2 / A quel moment et pourquoi tu te dis : « moi aussi je veux monter un groupe ! » ? DELAYED ACTION BOMB (D.A.B) est-il ta première expérience ?

Dans la petite ville où je vivais, à Belle-Isle-en-Terre, il y avait un groupe de Punk Rock qui s’appelait No Parking et qui assurait pas mal, un jour j’ai fait une audition au chant pour eux. J’étais vachement attiré par la scène, dire des choses, mais ça s’est au final mal passé, et ce uniquement parce que j’ai été nul ! Donc ensuite j’ai décidé de m’exercer seul chez moi afin de ne pas revivre ça, de m’entrainer quoi.
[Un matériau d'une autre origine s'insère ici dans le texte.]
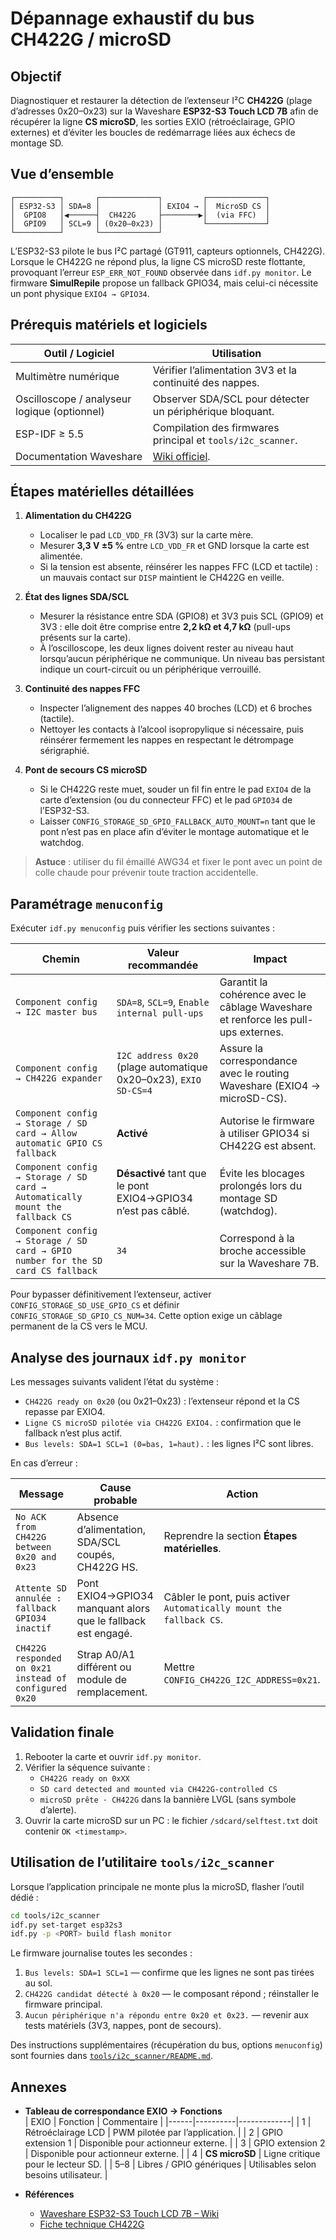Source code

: # Dépannage exhaustif du bus CH422G / microSD

## Objectif

Diagnostiquer et restaurer la détection de l’extenseur I²C **CH422G** (plage d’adresses 0x20–0x23) sur la Waveshare **ESP32-S3 Touch LCD 7B** afin de récupérer la ligne **CS microSD**, les sorties EXIO (rétroéclairage, GPIO externes) et d’éviter les boucles de redémarrage liées aux échecs de montage SD.

## Vue d’ensemble

```
┌──────────┐       ┌─────────────┐         ┌─────────────┐
│ ESP32-S3 │ SDA=8 │             │ EXIO4 → │  MicroSD CS │
│  GPIO8   │◀──────┤  CH422G     ├────────▶│  (via FFC)  │
│  GPIO9   │ SCL=9 │ (0x20–0x23) │         └─────────────┘
└──────────┘       └─────────────┘
```

L’ESP32-S3 pilote le bus I²C partagé (GT911, capteurs optionnels, CH422G). Lorsque le CH422G ne répond plus, la ligne CS microSD reste flottante, provoquant l’erreur `ESP_ERR_NOT_FOUND` observée dans `idf.py monitor`. Le firmware **SimulRepile** propose un fallback GPIO34, mais celui-ci nécessite un pont physique `EXIO4 → GPIO34`.

## Prérequis matériels et logiciels

| Outil / Logiciel | Utilisation |
|------------------|-------------|
| Multimètre numérique | Vérifier l’alimentation 3V3 et la continuité des nappes. |
| Oscilloscope / analyseur logique (optionnel) | Observer SDA/SCL pour détecter un périphérique bloquant. |
| ESP-IDF ≥ 5.5 | Compilation des firmwares principal et `tools/i2c_scanner`. |
| Documentation Waveshare | [Wiki officiel](https://www.waveshare.com/wiki/ESP32-S3-Touch-LCD-7B). |

## Étapes matérielles détaillées

1. **Alimentation du CH422G**  
   - Localiser le pad `LCD_VDD_FR` (3V3) sur la carte mère.  
   - Mesurer **3,3 V ±5 %** entre `LCD_VDD_FR` et GND lorsque la carte est alimentée.  
   - Si la tension est absente, réinsérer les nappes FFC (LCD et tactile) : un mauvais contact sur `DISP` maintient le CH422G en veille.

2. **État des lignes SDA/SCL**  
   - Mesurer la résistance entre SDA (GPIO8) et 3V3 puis SCL (GPIO9) et 3V3 : elle doit être comprise entre **2,2 kΩ et 4,7 kΩ** (pull-ups présents sur la carte).  
   - À l’oscilloscope, les deux lignes doivent rester au niveau haut lorsqu’aucun périphérique ne communique. Un niveau bas persistant indique un court-circuit ou un périphérique verrouillé.

3. **Continuité des nappes FFC**  
   - Inspecter l’alignement des nappes 40 broches (LCD) et 6 broches (tactile).  
   - Nettoyer les contacts à l’alcool isopropylique si nécessaire, puis réinsérer fermement les nappes en respectant le détrompage sérigraphié.

4. **Pont de secours CS microSD**  
   - Si le CH422G reste muet, souder un fil fin entre le pad `EXIO4` de la carte d’extension (ou du connecteur FFC) et le pad `GPIO34` de l’ESP32-S3.  
   - Laisser `CONFIG_STORAGE_SD_GPIO_FALLBACK_AUTO_MOUNT=n` tant que le pont n’est pas en place afin d’éviter le montage automatique et le watchdog.

> **Astuce** : utiliser du fil émaillé AWG34 et fixer le pont avec un point de colle chaude pour prévenir toute traction accidentelle.

## Paramétrage `menuconfig`

Exécuter `idf.py menuconfig` puis vérifier les sections suivantes :

| Chemin | Valeur recommandée | Impact |
|--------|--------------------|--------|
| `Component config → I2C master bus` | `SDA=8`, `SCL=9`, `Enable internal pull-ups` | Garantit la cohérence avec le câblage Waveshare et renforce les pull-ups externes. |
| `Component config → CH422G expander` | `I2C address 0x20` (plage automatique 0x20–0x23), `EXIO SD-CS=4` | Assure la correspondance avec le routing Waveshare (EXIO4 → microSD-CS). |
| `Component config → Storage / SD card → Allow automatic GPIO CS fallback` | **Activé** | Autorise le firmware à utiliser GPIO34 si CH422G est absent. |
| `Component config → Storage / SD card → Automatically mount the fallback CS` | **Désactivé** tant que le pont EXIO4→GPIO34 n’est pas câblé. | Évite les blocages prolongés lors du montage SD (watchdog). |
| `Component config → Storage / SD card → GPIO number for the SD card CS fallback` | `34` | Correspond à la broche accessible sur la Waveshare 7B. |

Pour bypasser définitivement l’extenseur, activer `CONFIG_STORAGE_SD_USE_GPIO_CS` et définir `CONFIG_STORAGE_SD_GPIO_CS_NUM=34`. Cette option exige un câblage permanent de la CS vers le MCU.

## Analyse des journaux `idf.py monitor`

Les messages suivants valident l’état du système :

- `CH422G ready on 0x20` (ou 0x21–0x23) : l’extenseur répond et la CS repasse par EXIO4.  
- `Ligne CS microSD pilotée via CH422G EXIO4.` : confirmation que le fallback n’est plus actif.  
- `Bus levels: SDA=1 SCL=1 (0=bas, 1=haut).` : les lignes I²C sont libres.

En cas d’erreur :

| Message | Cause probable | Action |
|---------|----------------|--------|
| `No ACK from CH422G between 0x20 and 0x23` | Absence d’alimentation, SDA/SCL coupés, CH422G HS. | Reprendre la section **Étapes matérielles**. |
| `Attente SD annulée : fallback GPIO34 inactif` | Pont EXIO4→GPIO34 manquant alors que le fallback est engagé. | Câbler le pont, puis activer `Automatically mount the fallback CS`. |
| `CH422G responded on 0x21 instead of configured 0x20` | Strap A0/A1 différent ou module de remplacement. | Mettre `CONFIG_CH422G_I2C_ADDRESS=0x21`. |

## Validation finale

1. Rebooter la carte et ouvrir `idf.py monitor`.  
2. Vérifier la séquence suivante :
   - `CH422G ready on 0xXX`  
   - `SD card detected and mounted via CH422G-controlled CS`  
   - `microSD prête · CH422G` dans la bannière LVGL (sans symbole d’alerte).  
3. Ouvrir la carte microSD sur un PC : le fichier `/sdcard/selftest.txt` doit contenir `OK <timestamp>`.

## Utilisation de l’utilitaire `tools/i2c_scanner`

Lorsque l’application principale ne monte plus la microSD, flasher l’outil dédié :

```sh
cd tools/i2c_scanner
idf.py set-target esp32s3
idf.py -p <PORT> build flash monitor
```

Le firmware journalise toutes les secondes :

1. `Bus levels: SDA=1 SCL=1` — confirme que les lignes ne sont pas tirées au sol.  
2. `CH422G candidat détecté à 0x20` — le composant répond ; réinstaller le firmware principal.  
3. `Aucun périphérique n'a répondu entre 0x20 et 0x23.` — revenir aux tests matériels (3V3, nappes, pont de secours).

Des instructions supplémentaires (récupération du bus, options `menuconfig`) sont fournies dans [`tools/i2c_scanner/README.md`](../../tools/i2c_scanner/README.md).

## Annexes

- **Tableau de correspondance EXIO → Fonctions**  
  | EXIO | Fonction | Commentaire |
  |------|----------|-------------|
  | 1 | Rétroéclairage LCD | PWM pilotée par l’application. |
  | 2 | GPIO extension 1 | Disponible pour actionneur externe. |
  | 3 | GPIO extension 2 | Disponible pour actionneur externe. |
  | 4 | **CS microSD** | Ligne critique pour le lecteur SD. |
  | 5–8 | Libres / GPIO génériques | Utilisables selon besoins utilisateur. |

- **Références**  
  - [Waveshare ESP32-S3 Touch LCD 7B – Wiki](https://www.waveshare.com/wiki/ESP32-S3-Touch-LCD-7B)  
  - [Fiche technique CH422G](https://www.wch-ic.com/downloads/CH422GDS1_PDF.html)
Ça a été une super leçon. Par la suite, j’ai donc monté Option Zero à la fin des années 80, cherché des musiciens, et nous avons commencé à répéter. Mais ça n’a pas duré longtemps car moi je voulais en faire quelque chose de très sérieux, mais pas les autres… Enfin, ça n’est pas justice que de dire ça, mais disons que « pas autant », et ça a splitté. J’ai donc crée D.A.B, et je me suis entouré de musiciens déterminés. Je ne saurai pas vraiment t’expliquer comment ça s’est fait, c’est juste qu’à un moment je me suis dit, « bon allez cette fois j’y vais et j’y vais à fond ».

3 / Est-il facile dans ton coin de trouver des musiciens pour jouer de la musique extrême ? Comment  se passent vos débuts ? Où ont lieu vos premières répétitions ?
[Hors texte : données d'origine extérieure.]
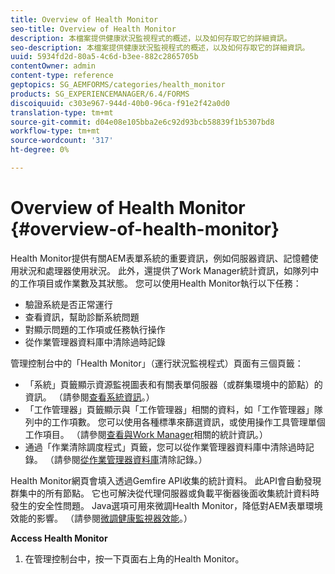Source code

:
 ```yaml
---
title: Overview of Health Monitor
seo-title: Overview of Health Monitor
description: 本檔案提供健康狀況監視程式的概述，以及如何存取它的詳細資訊。
seo-description: 本檔案提供健康狀況監視程式的概述，以及如何存取它的詳細資訊。
uuid: 5934fd2d-80a5-4c6d-b3ee-882c2865705b
contentOwner: admin
content-type: reference
geptopics: SG_AEMFORMS/categories/health_monitor
products: SG_EXPERIENCEMANAGER/6.4/FORMS
discoiquuid: c303e967-944d-40b0-96ca-f91e2f42a0d0
translation-type: tm+mt
source-git-commit: d04e08e105bba2e6c92d93bcb58839f1b5307bd8
workflow-type: tm+mt
source-wordcount: '317'
ht-degree: 0%

---
```



# Overview of Health Monitor {#overview-of-health-monitor}

Health Monitor提供有關AEM表單系統的重要資訊，例如伺服器資訊、記憶體使用狀況和處理器使用狀況。 此外，還提供了Work Manager統計資訊，如隊列中的工作項目或作業數及其狀態。 您可以使用Health Monitor執行以下任務：

* 驗證系統是否正常運行
* 查看資訊，幫助診斷系統問題
* 對顯示問題的工作項或任務執行操作
* 從作業管理器資料庫中清除過時記錄

管理控制台中的「Health Monitor」（運行狀況監視程式）頁面有三個頁籤：

* 「系統」頁籤顯示資源監視圖表和有關表單伺服器（或群集環境中的節點）的資訊。 （請參閱[查看系統資訊](/help/forms/using/admin-help/view-system-information.md#view-system-information)。）
* 「工作管理器」頁籤顯示與「工作管理器」相關的資料，如「工作管理器」隊列中的工作項數。 您可以使用各種標準來篩選資訊，或使用操作工具管理單個工作項目。 （請參閱[查看與Work Manager](/help/forms/using/admin-help/view-statistics-related-manager.md#view-statistics-related-to-work-manager)相關的統計資訊。）
* 通過「作業清除調度程式」頁籤，您可以從作業管理器資料庫中清除過時記錄。 （請參閱[從作業管理器資料庫](/help/forms/using/admin-help/purge-records-job-manager-database.md#purge-records-from-the-job-manager-database)清除記錄。）

Health Monitor網頁會填入透過Gemfire API收集的統計資料。 此API會自動發現群集中的所有節點。 它也可解決從代理伺服器或負載平衡器後面收集統計資料時發生的安全性問題。 Java選項可用來微調Health Monitor，降低對AEM表單環境效能的影響。 （請參閱[微調健康監視器效能](/help/forms/using/admin-help/fine-tuning-health-monitor-performance.md#fine-tuning-health-monitor-performance)。）

**Access Health Monitor**

1. 在管理控制台中，按一下頁面右上角的Health Monitor。

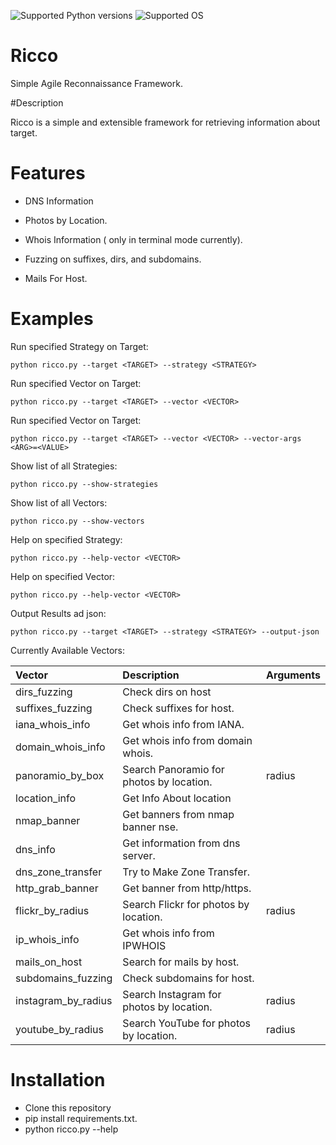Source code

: ![Supported Python versions](https://img.shields.io/badge/python-2.7-blue.svg)
![Supported OS](https://img.shields.io/badge/Supported%20OS-Linux-yellow.svg)

Ricco
=====
Simple Agile Reconnaissance Framework.

#Description

Ricco is a simple and extensible framework for retrieving information about target.

Features
========

- DNS Information

- Photos by Location.

- Whois Information ( only in terminal mode currently).

- Fuzzing on suffixes, dirs, and subdomains.

- Mails For Host.

Examples
========

Run specified Strategy on Target:

```python ricco.py --target <TARGET> --strategy <STRATEGY>```

Run specified Vector on Target:

```python ricco.py --target <TARGET> --vector <VECTOR>```

Run specified Vector on Target:

```python ricco.py --target <TARGET> --vector <VECTOR> --vector-args <ARG>=<VALUE>```

Show list of all Strategies:

```python ricco.py --show-strategies```

Show list of all Vectors:

```python ricco.py --show-vectors```

Help on specified Strategy:

```python ricco.py --help-vector <VECTOR>```

Help on specified Vector:

```python ricco.py --help-vector <VECTOR>```

Output Results ad json:

```python ricco.py --target <TARGET> --strategy <STRATEGY> --output-json```


Currently Available Vectors:

| Vector              | Description                              | Arguments   |
|:--------------------|:-----------------------------------------|:------------|
| dirs_fuzzing        | Check dirs on host                       |             |
| suffixes_fuzzing    | Check suffixes for host.                 |             |
| iana_whois_info     | Get whois info from IANA.                |             |
| domain_whois_info   | Get whois info from domain whois.        |             |
| panoramio_by_box    | Search Panoramio for photos by location. | radius      |
| location_info       | Get Info About location                  |             |
| nmap_banner         | Get banners from nmap banner nse.        |             |
| dns_info            | Get information from dns server.         |             |
| dns_zone_transfer   | Try to Make Zone Transfer.               |             |
| http_grab_banner    | Get banner from http/https.              |             |
| flickr_by_radius    | Search Flickr for photos by location.    | radius      |
| ip_whois_info       | Get whois info from IPWHOIS              |             |
| mails_on_host       | Search for mails by host.                |             |
| subdomains_fuzzing  | Check subdomains for host.               |             |
| instagram_by_radius | Search Instagram for photos by location. | radius      |
| youtube_by_radius   | Search YouTube for photos by location.   | radius      |

Installation
============

- Clone this repository
- pip install requirements.txt.
- python ricco.py --help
Non c’est très très dur, mais j’ai eu la chance de rencontrer Richard de Castro, et qu’il accepte d’être le guitariste des D.A.B. Nous avons fait courir le bruit comme quoi nous cherchions des musiciens, dans la scène Punk Rock et Metal locale et plus élargie. Ensuite Richard m’a présenté à un guitariste soliste, Jean-Luc, qui était très bon, et qui lui aussi était partant. Puis nous avons trouvé un batteur (pour une raison que j’ignore, nous en avons eu 14, des batteurs chez D.A.B / Gurkkhas !), et c’était parti. Nous avons commencé à répéter dans le garage de ma mère. Puis nous avons eu un local dans une MJC de Guingamp (22). J’ai ensuite déménagé de Guingamp vers Lannion, ou habitaient les autres membres, pour donner un coup d’accélérateur au groupe et nous avons répété dans une MJC de cette ville. Au début nous avons beaucoup joué localement ou nous avons fini par avoir une bonne base de fidèles fans qui nous suivaient, et quand nous avons reçu notre première offre afin de sortir un album, ça a changé. Nous avons d’abord joué en France, puis en Europe, ensuite aux USA et en Amérique Centrale.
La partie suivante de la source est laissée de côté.